Mano Negra – Out of Time Man

I remember the first time I listened to Mano Negra; I wasn’t that impressed. According to me, they were a fair enough band, but nothing more. Yes, the sound of Mano Negra is one of those we need time to really appreciate its true value. As they’ve got only four studio albums, I seriously recommend you to listen to them in chronological order. Good thing because Patchanka, which is their first master-work, is the easiest album to tackle.

First and foremost, you have to know where their name comes from. Literally, Mano Negra means “black hand”, which in Latin America is also a term to designate illegal employment. Originally it was an anarchist organization created in Andalucìa (Spain) who employed the black hand as their symbol.

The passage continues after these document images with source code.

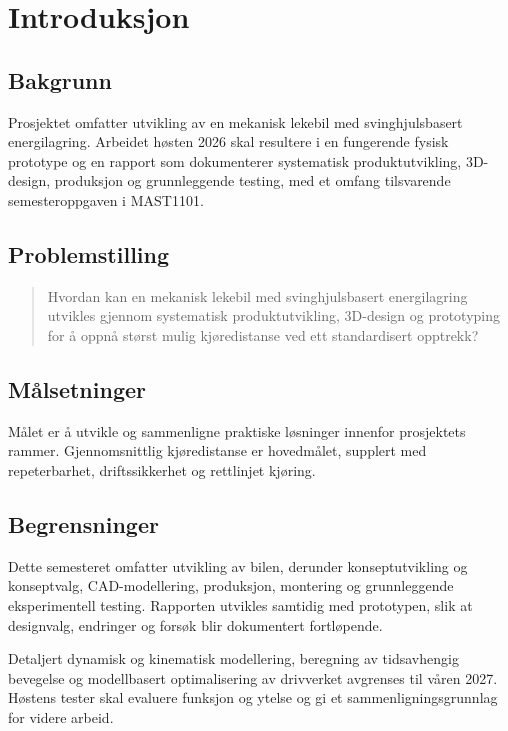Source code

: \section{Introduksjon}
\label{sec:introduksjon}
\subsection{Bakgrunn}
Prosjektet omfatter utvikling av en mekanisk lekebil med svinghjulsbasert energilagring. Arbeidet høsten 2026 skal resultere i en fungerende fysisk prototype og en rapport som dokumenterer systematisk produktutvikling, 3D-design, produksjon og grunnleggende testing, med et omfang tilsvarende semesteroppgaven i MAST1101.

\subsection{Problemstilling}
\begin{quote}
Hvordan kan en mekanisk lekebil med svinghjulsbasert energilagring utvikles gjennom systematisk produktutvikling, 3D-design og prototyping for å oppnå størst mulig kjøredistanse ved ett standardisert opptrekk?
\end{quote}

\subsection{Målsetninger}
Målet er å utvikle og sammenligne praktiske løsninger innenfor prosjektets rammer. Gjennomsnittlig kjøredistanse er hovedmålet, supplert med repeterbarhet, driftssikkerhet og rettlinjet kjøring.

\subsection{Begrensninger}
Dette semesteret omfatter utvikling av bilen, derunder konseptutvikling og konseptvalg, CAD-modellering, produksjon, montering og grunnleggende eksperimentell testing. Rapporten utvikles samtidig med prototypen, slik at designvalg, endringer og forsøk blir dokumentert fortløpende.

Detaljert dynamisk og kinematisk modellering, beregning av tidsavhengig bevegelse og modellbasert optimalisering av drivverket avgrenses til våren 2027. Høstens tester skal evaluere funksjon og ytelse og gi et sammenligningsgrunnlag for videre arbeid.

This Mano Negra became their artwork on all of their albums, including Best of & Live Opus. I think it fits perfectly with the kind of music they try to pass on; revolutionary and independent – full of joie de vivre.

Describing their musical genre is not an easy task. First of all, because usually I’m crap at this and secondly, because Mano Negra do not categorically stick to one genre. Well, I’ll take the risk. From what I know about music so far, it’s a hell of a mix – ska, reggae, rock, punk and latino rythms (salsa?!) are noteworthy on most of their albums. I think they just want to have fun by writing unexpected and crazy tunes.

Let’s say it like this; Mano Negra is a loco band. Seriously, I never had the chance to see them live but according to my references (thanks Youtube), they were amazingly energetic, like their crowd of fans jumping up and down; pogo-ing, if I can say that. Their live performances were their biggest asset as a band; they used to play a lot during summer festivals in the 90’s but also travelled around the world (South America, Japan, Europe).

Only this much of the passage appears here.